━━━ WORKING DATA

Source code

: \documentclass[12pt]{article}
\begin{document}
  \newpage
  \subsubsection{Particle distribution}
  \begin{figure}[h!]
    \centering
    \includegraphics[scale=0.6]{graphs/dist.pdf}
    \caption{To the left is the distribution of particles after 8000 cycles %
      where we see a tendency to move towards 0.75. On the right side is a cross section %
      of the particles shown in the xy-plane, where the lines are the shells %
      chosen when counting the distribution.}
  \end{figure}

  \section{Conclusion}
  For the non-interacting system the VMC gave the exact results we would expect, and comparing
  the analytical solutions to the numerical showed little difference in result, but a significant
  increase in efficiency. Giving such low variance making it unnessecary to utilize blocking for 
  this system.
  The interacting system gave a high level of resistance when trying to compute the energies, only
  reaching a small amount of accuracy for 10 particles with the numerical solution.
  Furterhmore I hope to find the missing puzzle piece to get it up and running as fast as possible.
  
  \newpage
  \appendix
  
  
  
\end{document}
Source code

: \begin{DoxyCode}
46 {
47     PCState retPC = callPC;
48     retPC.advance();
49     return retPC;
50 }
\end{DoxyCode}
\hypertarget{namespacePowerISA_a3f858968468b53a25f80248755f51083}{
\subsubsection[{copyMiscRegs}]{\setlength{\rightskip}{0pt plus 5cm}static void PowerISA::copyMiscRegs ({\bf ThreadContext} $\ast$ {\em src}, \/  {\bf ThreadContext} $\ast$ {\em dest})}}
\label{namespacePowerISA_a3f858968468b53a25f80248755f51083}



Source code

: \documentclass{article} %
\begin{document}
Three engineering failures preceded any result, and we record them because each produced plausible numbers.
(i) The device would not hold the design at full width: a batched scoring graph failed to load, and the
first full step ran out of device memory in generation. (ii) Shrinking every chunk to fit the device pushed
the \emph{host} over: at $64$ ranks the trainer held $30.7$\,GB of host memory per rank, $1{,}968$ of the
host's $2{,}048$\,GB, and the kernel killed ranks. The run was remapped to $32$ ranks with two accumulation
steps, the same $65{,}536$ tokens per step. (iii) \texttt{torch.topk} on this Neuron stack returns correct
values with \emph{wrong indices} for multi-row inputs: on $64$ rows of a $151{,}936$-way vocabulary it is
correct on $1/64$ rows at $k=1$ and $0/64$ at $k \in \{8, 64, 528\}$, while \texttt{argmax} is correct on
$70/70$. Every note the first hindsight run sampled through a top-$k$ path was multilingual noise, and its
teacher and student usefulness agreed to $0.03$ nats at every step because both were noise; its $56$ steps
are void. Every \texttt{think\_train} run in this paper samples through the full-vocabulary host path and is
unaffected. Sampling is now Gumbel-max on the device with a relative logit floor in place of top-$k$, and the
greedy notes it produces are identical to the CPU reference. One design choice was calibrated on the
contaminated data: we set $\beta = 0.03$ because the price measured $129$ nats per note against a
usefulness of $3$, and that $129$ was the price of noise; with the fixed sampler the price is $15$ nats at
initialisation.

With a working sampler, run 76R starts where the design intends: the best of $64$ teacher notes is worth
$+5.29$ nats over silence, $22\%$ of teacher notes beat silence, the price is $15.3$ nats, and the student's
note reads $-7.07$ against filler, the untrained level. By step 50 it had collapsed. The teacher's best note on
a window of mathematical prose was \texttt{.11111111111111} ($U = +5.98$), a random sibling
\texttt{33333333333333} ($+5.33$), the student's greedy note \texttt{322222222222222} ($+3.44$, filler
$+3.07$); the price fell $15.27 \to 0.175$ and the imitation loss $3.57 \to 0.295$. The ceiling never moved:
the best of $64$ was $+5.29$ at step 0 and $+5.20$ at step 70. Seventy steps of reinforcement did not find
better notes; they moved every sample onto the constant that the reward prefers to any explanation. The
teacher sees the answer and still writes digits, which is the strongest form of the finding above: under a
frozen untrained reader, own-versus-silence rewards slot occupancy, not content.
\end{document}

━━━━━━

> [YOUR ASSIGNMENT]:
Copy the listing above out again in its entirety, exactly as written.

> [REPLY TO THE TASK]:
Source code

: \documentclass[12pt]{article}
\begin{document}
  \newpage
  \subsubsection{Particle distribution}
  \begin{figure}[h!]
    \centering
    \includegraphics[scale=0.6]{graphs/dist.pdf}
    \caption{To the left is the distribution of particles after 8000 cycles %
      where we see a tendency to move towards 0.75. On the right side is a cross section %
      of the particles shown in the xy-plane, where the lines are the shells %
      chosen when counting the distribution.}
  \end{figure}

  \section{Conclusion}
  For the non-interacting system the VMC gave the exact results we would expect, and comparing
  the analytical solutions to the numerical showed little difference in result, but a significant
  increase in efficiency. Giving such low variance making it unnessecary to utilize blocking for 
  this system.
  The interacting system gave a high level of resistance when trying to compute the energies, only
  reaching a small amount of accuracy for 10 particles with the numerical solution.
  Furterhmore I hope to find the missing puzzle piece to get it up and running as fast as possible.
  
  \newpage
  \appendix
  
  
  
\end{document}
Source code

: \begin{DoxyCode}
46 {
47     PCState retPC = callPC;
48     retPC.advance();
49     return retPC;
50 }
\end{DoxyCode}
\hypertarget{namespacePowerISA_a3f858968468b53a25f80248755f51083}{
\subsubsection[{copyMiscRegs}]{\setlength{\rightskip}{0pt plus 5cm}static void PowerISA::copyMiscRegs ({\bf ThreadContext} $\ast$ {\em src}, \/  {\bf ThreadContext} $\ast$ {\em dest})}}
\label{namespacePowerISA_a3f858968468b53a25f80248755f51083}



Source code

: \documentclass{article} %
\begin{document}
Three engineering failures preceded any result, and we record them because each produced plausible numbers.
(i) The device would not hold the design at full width: a batched scoring graph failed to load, and the
first full step ran out of device memory in generation. (ii) Shrinking every chunk to fit the device pushed
the \emph{host} over: at $64$ ranks the trainer held $30.7$\,GB of host memory per rank, $1{,}968$ of the
host's $2{,}048$\,GB, and the kernel killed ranks. The run was remapped to $32$ ranks with two accumulation
steps, the same $65{,}536$ tokens per step. (iii) \texttt{torch.topk} on this Neuron stack returns correct
values with \emph{wrong indices} for multi-row inputs: on $64$ rows of a $151{,}936$-way vocabulary it is
correct on $1/64$ rows at $k=1$ and $0/64$ at $k \in \{8, 64, 528\}$, while \texttt{argmax} is correct on
$70/70$. Every note the first hindsight run sampled through a top-$k$ path was multilingual noise, and its
teacher and student usefulness agreed to $0.03$ nats at every step because both were noise; its $56$ steps
are void. Every \texttt{think\_train} run in this paper samples through the full-vocabulary host path and is
unaffected. Sampling is now Gumbel-max on the device with a relative logit floor in place of top-$k$, and the
greedy notes it produces are identical to the CPU reference. One design choice was calibrated on the
contaminated data: we set $\beta = 0.03$ because the price measured $129$ nats per note against a
usefulness of $3$, and that $129$ was the price of noise; with the fixed sampler the price is $15$ nats at
initialisation.

With a working sampler, run 76R starts where the design intends: the best of $64$ teacher notes is worth
$+5.29$ nats over silence, $22\%$ of teacher notes beat silence, the price is $15.3$ nats, and the student's
note reads $-7.07$ against filler, the untrained level. By step 50 it had collapsed. The teacher's best note on
a window of mathematical prose was \texttt{.11111111111111} ($U = +5.98$), a random sibling
\texttt{33333333333333} ($+5.33$), the student's greedy note \texttt{322222222222222} ($+3.44$, filler
$+3.07$); the price fell $15.27 \to 0.175$ and the imitation loss $3.57 \to 0.295$. The ceiling never moved:
the best of $64$ was $+5.29$ at step 0 and $+5.20$ at step 70. Seventy steps of reinforcement did not find
better notes; they moved every sample onto the constant that the reward prefers to any explanation. The
teacher sees the answer and still writes digits, which is the strongest form of the finding above: under a
frozen untrained reader, own-versus-silence rewards slot occupancy, not content.
\end{document}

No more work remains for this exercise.